[Rendered images with source text]
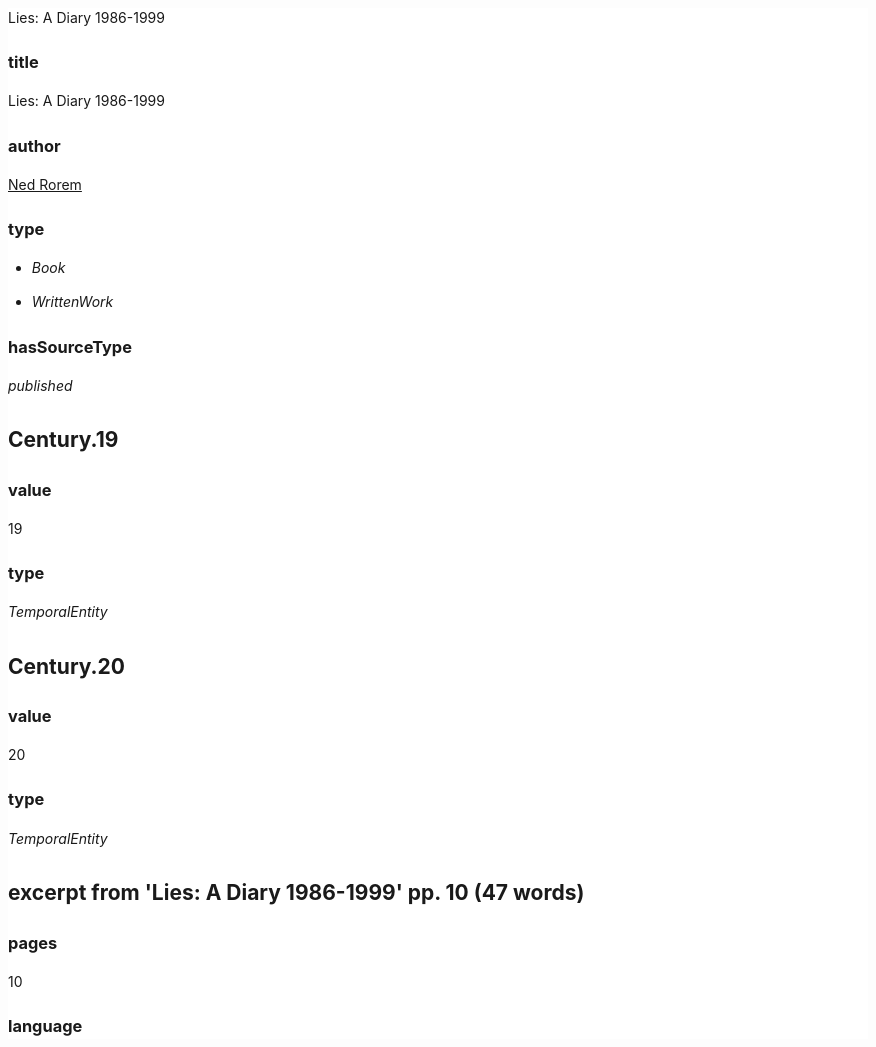 
Lies: A Diary 1986-1999

### title


Lies: A Diary 1986-1999

### author


[Ned Rorem](#Ned-Rorem)

### type

 - *Book*

 - *WrittenWork*

### hasSourceType


*published*

## Century.19

### value


19

### type


*TemporalEntity*

## Century.20

### value


20

### type


*TemporalEntity*

## excerpt from 'Lies: A Diary 1986-1999' pp. 10 (47 words)

### pages


10

### language
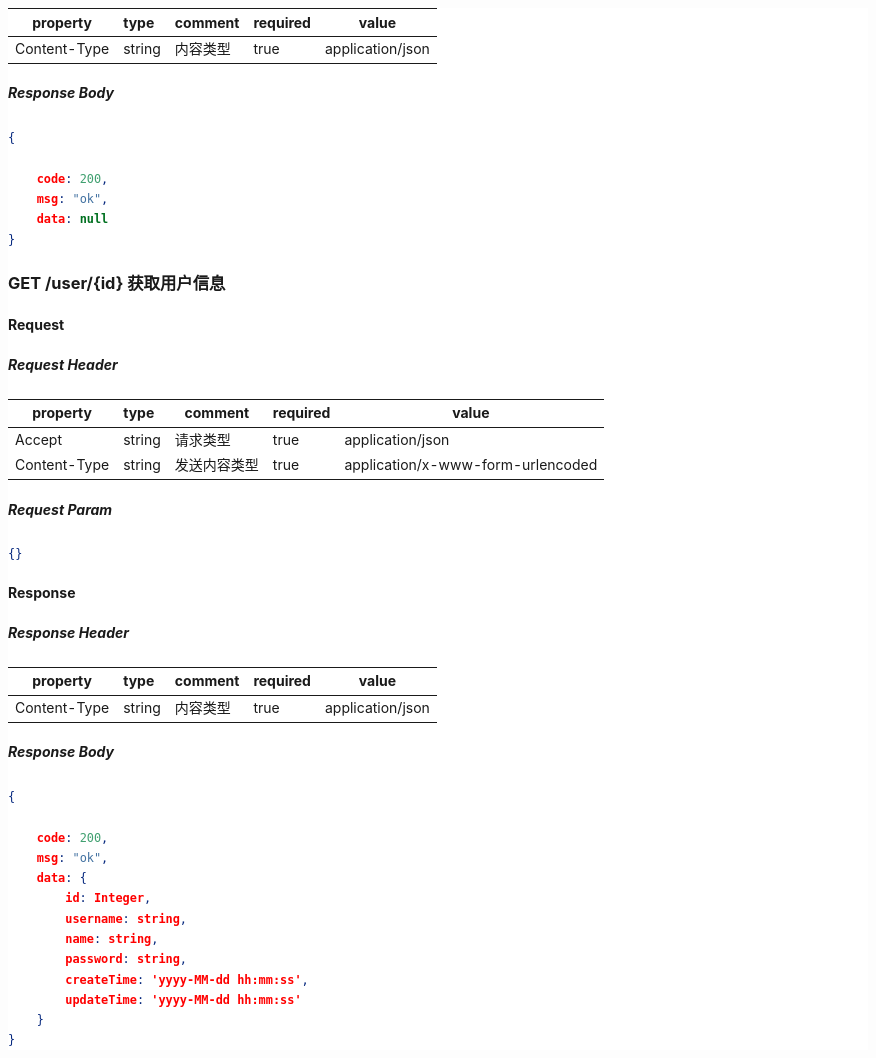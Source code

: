 | property     | type   | comment  | required | value            |
| ------------ | :----- | -------- | -------- | ---------------- |
| Content-Type | string | 内容类型 | true     | application/json |

##### Response Body

```json
{
    
    code: 200,
    msg: "ok",
    data: null
}
```

### GET /user/{id} 获取用户信息

#### Request

##### Request Header

| property     | type   | comment      | required | value                             |
| ------------ | :----- | ------------ | -------- | --------------------------------- |
| Accept       | string | 请求类型     | true     | application/json                  |
| Content-Type | string | 发送内容类型 | true     | application/x-www-form-urlencoded |

##### Request Param

```json
{}
```

#### Response

##### Response Header

| property     | type   | comment  | required | value            |
| ------------ | :----- | -------- | -------- | ---------------- |
| Content-Type | string | 内容类型 | true     | application/json |

##### Response Body

```json
{
    
    code: 200,
    msg: "ok",
    data: {
    	id: Integer, 
        username: string, 
        name: string, 
        password: string, 
        createTime: 'yyyy-MM-dd hh:mm:ss', 
        updateTime: 'yyyy-MM-dd hh:mm:ss'
	}
}
```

Your goal: Omit the pictures; restate every entry word for word.

Finished task:
Lies: A Diary 1986-1999

### title


Lies: A Diary 1986-1999

### author


[Ned Rorem](#Ned-Rorem)

### type

 - *Book*

 - *WrittenWork*

### hasSourceType


*published*

## Century.19

### value


19

### type


*TemporalEntity*

## Century.20

### value


20

### type


*TemporalEntity*

## excerpt from 'Lies: A Diary 1986-1999' pp. 10 (47 words)

### pages


10

### language
Source code

: | property     | type   | comment  | required | value            |
| ------------ | :----- | -------- | -------- | ---------------- |
| Content-Type | string | 内容类型 | true     | application/json |

##### Response Body

```json
{
    
    code: 200,
    msg: "ok",
    data: null
}
```

### GET /user/{id} 获取用户信息

#### Request

##### Request Header

| property     | type   | comment      | required | value                             |
| ------------ | :----- | ------------ | -------- | --------------------------------- |
| Accept       | string | 请求类型     | true     | application/json                  |
| Content-Type | string | 发送内容类型 | true     | application/x-www-form-urlencoded |

##### Request Param

```json
{}
```

#### Response

##### Response Header

| property     | type   | comment  | required | value            |
| ------------ | :----- | -------- | -------- | ---------------- |
| Content-Type | string | 内容类型 | true     | application/json |

##### Response Body

```json
{
    
    code: 200,
    msg: "ok",
    data: {
    	id: Integer, 
        username: string, 
        name: string, 
        password: string, 
        createTime: 'yyyy-MM-dd hh:mm:ss', 
        updateTime: 'yyyy-MM-dd hh:mm:ss'
	}
}
```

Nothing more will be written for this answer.